Q: What is one thing that you did at Virginia Tech that aided you in your professional or academic path?

A: The diversity of my experiences at VT made me well-equipped to step into my current role. From working to organize conferences to producing academic scholarship to networking to teaching local fourth graders about the Civil War, each experience I had helped to teach me flexibility, leadership, and the best practices of both academic and public history. Seeking out a wide array of experiences certainly aided me the most in my professional path.

Q: What advice would you give current or future students wanting to pursue a path similar to yours?

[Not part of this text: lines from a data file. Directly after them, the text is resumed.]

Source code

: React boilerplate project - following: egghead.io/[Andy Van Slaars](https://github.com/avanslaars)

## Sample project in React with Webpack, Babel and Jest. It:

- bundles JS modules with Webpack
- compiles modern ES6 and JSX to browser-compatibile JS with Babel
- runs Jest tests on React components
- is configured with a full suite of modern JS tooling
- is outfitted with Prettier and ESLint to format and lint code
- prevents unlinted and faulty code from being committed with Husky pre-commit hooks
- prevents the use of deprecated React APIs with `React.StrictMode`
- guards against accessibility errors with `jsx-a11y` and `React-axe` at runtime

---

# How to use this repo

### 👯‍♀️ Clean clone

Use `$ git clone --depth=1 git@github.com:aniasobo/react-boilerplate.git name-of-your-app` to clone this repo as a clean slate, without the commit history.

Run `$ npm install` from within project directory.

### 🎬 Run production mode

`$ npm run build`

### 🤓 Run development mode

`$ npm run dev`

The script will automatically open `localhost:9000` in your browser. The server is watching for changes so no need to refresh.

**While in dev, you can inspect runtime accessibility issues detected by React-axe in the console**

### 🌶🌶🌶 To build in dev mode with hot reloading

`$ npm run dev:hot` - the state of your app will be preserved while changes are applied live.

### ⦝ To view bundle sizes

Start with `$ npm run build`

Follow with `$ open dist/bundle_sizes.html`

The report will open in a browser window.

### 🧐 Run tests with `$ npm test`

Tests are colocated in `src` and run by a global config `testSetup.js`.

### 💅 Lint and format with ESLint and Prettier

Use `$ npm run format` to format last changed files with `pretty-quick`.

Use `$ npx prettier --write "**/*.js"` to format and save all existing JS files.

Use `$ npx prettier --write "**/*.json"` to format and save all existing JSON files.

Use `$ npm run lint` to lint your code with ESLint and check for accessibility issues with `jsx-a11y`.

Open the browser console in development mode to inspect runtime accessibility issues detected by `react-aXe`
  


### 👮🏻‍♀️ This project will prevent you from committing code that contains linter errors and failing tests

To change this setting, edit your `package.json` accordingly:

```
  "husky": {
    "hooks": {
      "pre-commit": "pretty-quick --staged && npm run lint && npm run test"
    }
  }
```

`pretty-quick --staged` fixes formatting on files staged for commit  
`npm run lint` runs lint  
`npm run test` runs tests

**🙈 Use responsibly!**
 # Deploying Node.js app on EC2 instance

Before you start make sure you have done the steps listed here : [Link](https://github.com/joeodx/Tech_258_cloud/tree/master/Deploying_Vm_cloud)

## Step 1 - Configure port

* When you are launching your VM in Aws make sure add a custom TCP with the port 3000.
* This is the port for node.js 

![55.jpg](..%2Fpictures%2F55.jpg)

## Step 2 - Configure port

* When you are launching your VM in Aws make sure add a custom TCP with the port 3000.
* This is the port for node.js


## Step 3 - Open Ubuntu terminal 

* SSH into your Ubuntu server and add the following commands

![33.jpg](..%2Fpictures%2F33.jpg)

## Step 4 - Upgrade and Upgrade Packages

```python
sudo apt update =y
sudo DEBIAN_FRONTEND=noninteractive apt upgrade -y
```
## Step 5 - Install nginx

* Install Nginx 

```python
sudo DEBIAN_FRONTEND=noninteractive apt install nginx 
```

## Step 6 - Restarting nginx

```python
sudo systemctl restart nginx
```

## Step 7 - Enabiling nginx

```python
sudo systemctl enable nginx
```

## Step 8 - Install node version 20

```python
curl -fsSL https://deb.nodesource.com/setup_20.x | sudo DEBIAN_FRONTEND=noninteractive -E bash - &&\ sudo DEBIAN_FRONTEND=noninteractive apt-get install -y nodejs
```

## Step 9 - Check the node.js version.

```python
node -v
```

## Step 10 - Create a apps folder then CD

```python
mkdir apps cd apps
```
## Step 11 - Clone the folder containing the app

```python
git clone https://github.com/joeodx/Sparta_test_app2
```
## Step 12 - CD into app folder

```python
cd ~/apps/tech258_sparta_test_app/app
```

A: Use your thesis and research as a way to network with professionals connected to the field you want to enter! Your thesis isn’t just a research project—it can be the foundation for your career. Use it as an opportunity! I can’t tell you how fruitful it has been to have made contacts while I was researching my thesis. These have led to freelance consulting jobs, speaking engagements, and the development of a great professional network.

Q: What has been a major challenge you have encountered in your career? How have you dealt with it?

A: The most significant challenge I have faced in my career is geographic isolation. I live in a rural area without many employment options to begin with, much less with opportunities in my niche field of public history. But every challenge is an opportunity, so when I couldn’t find a job working at a museum, I instead found a position at a great nonprofit that taught me skills that will be relevant to any path my career takes. Stepping out of the field isn’t always a bad thing, as long as you do it deliberately, with an open mind to what you may learn and with an eye to how it can help you achieve your long-term goals.

Q: What are your plans from here?

A: My plans from here are to help my organization continue to become the best it can be, and to keep learning everything I possibly can!